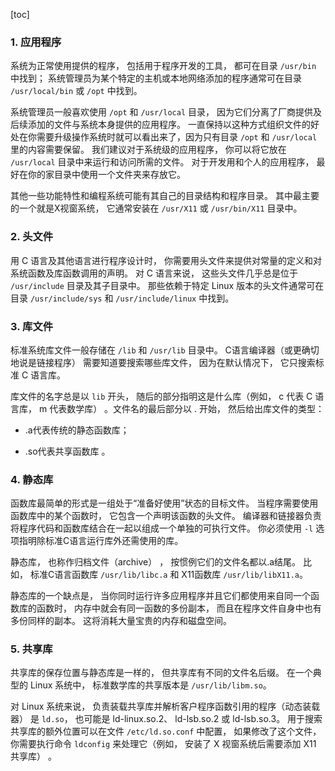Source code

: [toc]

### 1. 应用程序

系统为正常使用提供的程序， 包括用于程序开发的工具， 都可在目录 `/usr/bin` 中找到； 系统管理员为某个特定的主机或本地网络添加的程序通常可在目录 `/usr/local/bin` 或 `/opt` 中找到。 

系统管理员一般喜欢使用 `/opt` 和 `/usr/local` 目录， 因为它们分离了厂商提供及后续添加的文件与系统本身提供的应用程序。 一直保持以这种方式组织文件的好处在你需要升级操作系统时就可以看出来了，因为只有目录 `/opt` 和 `/usr/local` 里的内容需要保留。 我们建议对于系统级的应用程序， 你可以将它放在 `/usr/local` 目录中来运行和访问所需的文件。 对于开发用和个人的应用程序， 最好在你的家目录中使用一个文件夹来存放它。  

其他一些功能特性和编程系统可能有其自己的目录结构和程序目录。 其中最主要的一个就是X视窗系统， 它通常安装在 `/usr/X11` 或 `/usr/bin/X11` 目录中。   

### 2. 头文件

用 C 语言及其他语言进行程序设计时， 你需要用头文件来提供对常量的定义和对系统函数及库函数调用的声明。 对 C 语言来说， 这些头文件几乎总是位于 `/usr/include` 目录及其子目录中。 那些依赖于特定 Linux 版本的头文件通常可在目录 `/usr/include/sys` 和 `/usr/include/linux` 中找到。  

### 3. 库文件

标准系统库文件一般存储在 `/lib` 和 `/usr/lib` 目录中。 C语言编译器（或更确切地说是链接程序） 需要知道要搜索哪些库文件， 因为在默认情况下， 它只搜索标准 C 语言库。   

库文件的名字总是以 `lib` 开头， 随后的部分指明这是什么库（例如， c 代表 C 语言库， m 代表数学库） 。文件名的最后部分以 . 开始， 然后给出库文件的类型：

+ .a代表传统的静态函数库；

+ .so代表共享函数库 。  

### 4. 静态库

函数库最简单的形式是一组处于“准备好使用”状态的目标文件。 当程序需要使用函数库中的某个函数时， 它包含一个声明该函数的头文件。 编译器和链接器负责将程序代码和函数库结合在一起以组成一个单独的可执行文件。 你必须使用 `-l` 选项指明除标准C语言运行库外还需使用的库。  

静态库， 也称作归档文件（archive） ， 按惯例它们的文件名都以.a结尾。 比如， 标准C语言函数库 `/usr/lib/libc.a` 和 X11函数库 `/usr/lib/libX11.a`。  

静态库的一个缺点是， 当你同时运行许多应用程序并且它们都使用来自同一个函数库的函数时， 内存中就会有同一函数的多份副本， 而且在程序文件自身中也有多份同样的副本。 这将消耗大量宝贵的内存和磁盘空间。  

### 5. 共享库

共享库的保存位置与静态库是一样的， 但共享库有不同的文件名后缀。 在一个典型的 Linux 系统中， 标准数学库的共享版本是 `/usr/lib/libm.so`。  

对 Linux 系统来说， 负责装载共享库并解析客户程序函数引用的程序（动态装载器） 是 `ld.so`， 也可能是 ld-linux.so.2、 ld-lsb.so.2 或 ld-lsb.so.3。 用于搜索共享库的额外位置可以在文件 `/etc/ld.so.conf` 中配置， 如果修改了这个文件， 你需要执行命令 `ldconfig` 来处理它（例如， 安装了 X 视窗系统后需要添加 X11 共享库） 。  

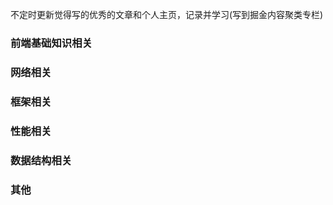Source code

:不定时更新觉得写的优秀的文章和个人主页，记录并学习(写到掘金内容聚类专栏)

### 前端基础知识相关

### 网络相关

### 框架相关

### 性能相关

### 数据结构相关

### 其他
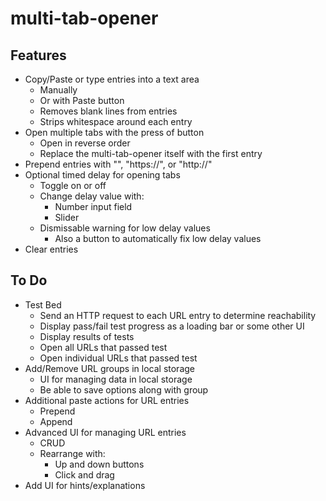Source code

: # multi-tab-opener

## Features
- Copy/Paste or type entries into a text area
  - Manually
  - Or with Paste button
  - Removes blank lines from entries
  - Strips whitespace around each entry
- Open multiple tabs with the press of button
  - Open in reverse order
  - Replace the multi-tab-opener itself with the first entry
- Prepend entries with "", "https://", or "http://"
- Optional timed delay for opening tabs
  - Toggle on or off
  - Change delay value with:
    - Number input field
    - Slider
  - Dismissable warning for low delay values
    - Also a button to automatically fix low delay values
- Clear entries
  
## To Do
- Test Bed
  - Send an HTTP request to each URL entry to determine reachability
  - Display pass/fail test progress as a loading bar or some other UI
  - Display results of tests
  - Open all URLs that passed test
  - Open individual URLs that passed test
- Add/Remove URL groups in local storage
  - UI for managing data in local storage
  - Be able to save options along with group
- Additional paste actions for URL entries
  - Prepend
  - Append
- Advanced UI for managing URL entries
  - CRUD
  - Rearrange with:
    - Up and down buttons
    - Click and drag
- Add UI for hints/explanations
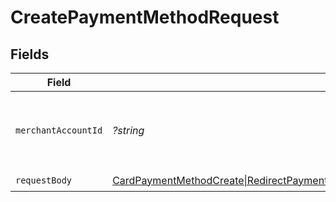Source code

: # CreatePaymentMethodRequest


## Fields

| Field                                                                                               | Type                                                                                                | Required                                                                                            | Description                                                                                         | Example                                                                                             |
| --------------------------------------------------------------------------------------------------- | --------------------------------------------------------------------------------------------------- | --------------------------------------------------------------------------------------------------- | --------------------------------------------------------------------------------------------------- | --------------------------------------------------------------------------------------------------- |
| `merchantAccountId`                                                                                 | *?string*                                                                                           | :heavy_minus_sign:                                                                                  | The ID of the merchant account to use for this request.                                             | default                                                                                             |
| `requestBody`                                                                                       | [CardPaymentMethodCreate\|RedirectPaymentMethodCreate\|CheckoutSessionPaymentMethodCreate](./Body.md) | :heavy_check_mark:                                                                                  | N/A                                                                                                 |                                                                                                     |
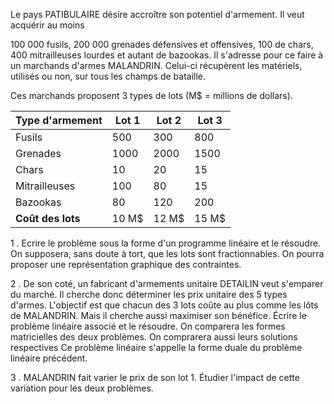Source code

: Le pays PATIBULAIRE désire accroître son potentiel d'armement. Il veut acquérir au moins

100 000 fusils,
200 000 grenades défensives et offensives,
100 de chars,
400 mitrailleuses lourdes et autant de bazookas.
Il s'adresse pour ce faire à un marchands d'armes MALANDRIN. Celui-ci récupèrent les matériels, utilisés ou non, sur tous les champs de bataille.

Ces marchands proposent 3 types de lots (M$ = millions de dollars).

| Type d'armement         | Lot 1 | Lot 2 | Lot 3 |
|-------------------------|-------|-------|-------|
| Fusils                 | 500   | 300   | 800   |
| Grenades               | 1000  | 2000  | 1500  |
| Chars                  | 10    | 20    | 15    |
| Mitrailleuses          | 100   | 80    | 15    |
| Bazookas               | 80    | 120   | 200   |
| **Coût des lots**      | 10 M$ | 12 M$ | 15 M$ |



1 . Ecrire le problème sous la forme d'un programme linéaire et le résoudre. On supposera, sans doute à tort, que les lots sont fractionnables. On pourra proposer une représentation graphique des contraintes.


2 . De son coté, un fabricant d'armements unitaire DETAILIN veut s'emparer du marché. Il cherche donc déterminer les prix unitaire des 5 types d'armes. L'objectif est que chacun des 3 lots coûte au plus comme les lôts de MALANDRIN. Mais il cherche aussi maximiser son bénéfice. Écrire le problème linéaire associé et le résoudre. On comparera les formes matricielles des deux problèmes. On comprarera aussi leurs solutions respectives Ce problème linéaire s'appelle la forme duale du problème linéaire précédent.

3 . MALANDRIN fait varier le prix de son lot 1. Étudier l'impact de cette variation pour les deux problèmes.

■ ■ ■ ■ ■

Reproduce the material word for word. Skip every picture it holds.

The answer
Source code

: [toc]

### 1. 应用程序

系统为正常使用提供的程序， 包括用于程序开发的工具， 都可在目录 `/usr/bin` 中找到； 系统管理员为某个特定的主机或本地网络添加的程序通常可在目录 `/usr/local/bin` 或 `/opt` 中找到。 

系统管理员一般喜欢使用 `/opt` 和 `/usr/local` 目录， 因为它们分离了厂商提供及后续添加的文件与系统本身提供的应用程序。 一直保持以这种方式组织文件的好处在你需要升级操作系统时就可以看出来了，因为只有目录 `/opt` 和 `/usr/local` 里的内容需要保留。 我们建议对于系统级的应用程序， 你可以将它放在 `/usr/local` 目录中来运行和访问所需的文件。 对于开发用和个人的应用程序， 最好在你的家目录中使用一个文件夹来存放它。  

其他一些功能特性和编程系统可能有其自己的目录结构和程序目录。 其中最主要的一个就是X视窗系统， 它通常安装在 `/usr/X11` 或 `/usr/bin/X11` 目录中。   

### 2. 头文件

用 C 语言及其他语言进行程序设计时， 你需要用头文件来提供对常量的定义和对系统函数及库函数调用的声明。 对 C 语言来说， 这些头文件几乎总是位于 `/usr/include` 目录及其子目录中。 那些依赖于特定 Linux 版本的头文件通常可在目录 `/usr/include/sys` 和 `/usr/include/linux` 中找到。  

### 3. 库文件

标准系统库文件一般存储在 `/lib` 和 `/usr/lib` 目录中。 C语言编译器（或更确切地说是链接程序） 需要知道要搜索哪些库文件， 因为在默认情况下， 它只搜索标准 C 语言库。   

库文件的名字总是以 `lib` 开头， 随后的部分指明这是什么库（例如， c 代表 C 语言库， m 代表数学库） 。文件名的最后部分以 . 开始， 然后给出库文件的类型：

+ .a代表传统的静态函数库；

+ .so代表共享函数库 。  

### 4. 静态库

函数库最简单的形式是一组处于“准备好使用”状态的目标文件。 当程序需要使用函数库中的某个函数时， 它包含一个声明该函数的头文件。 编译器和链接器负责将程序代码和函数库结合在一起以组成一个单独的可执行文件。 你必须使用 `-l` 选项指明除标准C语言运行库外还需使用的库。  

静态库， 也称作归档文件（archive） ， 按惯例它们的文件名都以.a结尾。 比如， 标准C语言函数库 `/usr/lib/libc.a` 和 X11函数库 `/usr/lib/libX11.a`。  

静态库的一个缺点是， 当你同时运行许多应用程序并且它们都使用来自同一个函数库的函数时， 内存中就会有同一函数的多份副本， 而且在程序文件自身中也有多份同样的副本。 这将消耗大量宝贵的内存和磁盘空间。  

### 5. 共享库

共享库的保存位置与静态库是一样的， 但共享库有不同的文件名后缀。 在一个典型的 Linux 系统中， 标准数学库的共享版本是 `/usr/lib/libm.so`。  

对 Linux 系统来说， 负责装载共享库并解析客户程序函数引用的程序（动态装载器） 是 `ld.so`， 也可能是 ld-linux.so.2、 ld-lsb.so.2 或 ld-lsb.so.3。 用于搜索共享库的额外位置可以在文件 `/etc/ld.so.conf` 中配置， 如果修改了这个文件， 你需要执行命令 `ldconfig` 来处理它（例如， 安装了 X 视窗系统后需要添加 X11 共享库） 。  

Source code

:不定时更新觉得写的优秀的文章和个人主页，记录并学习(写到掘金内容聚类专栏)

### 前端基础知识相关

### 网络相关

### 框架相关

### 性能相关

### 数据结构相关

### 其他
Source code

: # multi-tab-opener

## Features
- Copy/Paste or type entries into a text area
  - Manually
  - Or with Paste button
  - Removes blank lines from entries
  - Strips whitespace around each entry
- Open multiple tabs with the press of button
  - Open in reverse order
  - Replace the multi-tab-opener itself with the first entry
- Prepend entries with "", "https://", or "http://"
- Optional timed delay for opening tabs
  - Toggle on or off
  - Change delay value with:
    - Number input field
    - Slider
  - Dismissable warning for low delay values
    - Also a button to automatically fix low delay values
- Clear entries
  
## To Do
- Test Bed
  - Send an HTTP request to each URL entry to determine reachability
  - Display pass/fail test progress as a loading bar or some other UI
  - Display results of tests
  - Open all URLs that passed test
  - Open individual URLs that passed test
- Add/Remove URL groups in local storage
  - UI for managing data in local storage
  - Be able to save options along with group
- Additional paste actions for URL entries
  - Prepend
  - Append
- Advanced UI for managing URL entries
  - CRUD
  - Rearrange with:
    - Up and down buttons
    - Click and drag
- Add UI for hints/explanations
Source code

: # CreatePaymentMethodRequest


## Fields

| Field                                                                                               | Type                                                                                                | Required                                                                                            | Description                                                                                         | Example                                                                                             |
| --------------------------------------------------------------------------------------------------- | --------------------------------------------------------------------------------------------------- | --------------------------------------------------------------------------------------------------- | --------------------------------------------------------------------------------------------------- | --------------------------------------------------------------------------------------------------- |
| `merchantAccountId`                                                                                 | *?string*                                                                                           | :heavy_minus_sign:                                                                                  | The ID of the merchant account to use for this request.                                             | default                                                                                             |
| `requestBody`                                                                                       | [CardPaymentMethodCreate\|RedirectPaymentMethodCreate\|CheckoutSessionPaymentMethodCreate](./Body.md) | :heavy_check_mark:                                                                                  | N/A                                                                                                 |                                                                                                     |
Source code

: Le pays PATIBULAIRE désire accroître son potentiel d'armement. Il veut acquérir au moins

100 000 fusils,
200 000 grenades défensives et offensives,
100 de chars,
400 mitrailleuses lourdes et autant de bazookas.
Il s'adresse pour ce faire à un marchands d'armes MALANDRIN. Celui-ci récupèrent les matériels, utilisés ou non, sur tous les champs de bataille.

Ces marchands proposent 3 types de lots (M$ = millions de dollars).

| Type d'armement         | Lot 1 | Lot 2 | Lot 3 |
|-------------------------|-------|-------|-------|
| Fusils                 | 500   | 300   | 800   |
| Grenades               | 1000  | 2000  | 1500  |
| Chars                  | 10    | 20    | 15    |
| Mitrailleuses          | 100   | 80    | 15    |
| Bazookas               | 80    | 120   | 200   |
| **Coût des lots**      | 10 M$ | 12 M$ | 15 M$ |



1 . Ecrire le problème sous la forme d'un programme linéaire et le résoudre. On supposera, sans doute à tort, que les lots sont fractionnables. On pourra proposer une représentation graphique des contraintes.


2 . De son coté, un fabricant d'armements unitaire DETAILIN veut s'emparer du marché. Il cherche donc déterminer les prix unitaire des 5 types d'armes. L'objectif est que chacun des 3 lots coûte au plus comme les lôts de MALANDRIN. Mais il cherche aussi maximiser son bénéfice. Écrire le problème linéaire associé et le résoudre. On comparera les formes matricielles des deux problèmes. On comprarera aussi leurs solutions respectives Ce problème linéaire s'appelle la forme duale du problème linéaire précédent.

3 . MALANDRIN fait varier le prix de son lot 1. Étudier l'impact de cette variation pour les deux problèmes.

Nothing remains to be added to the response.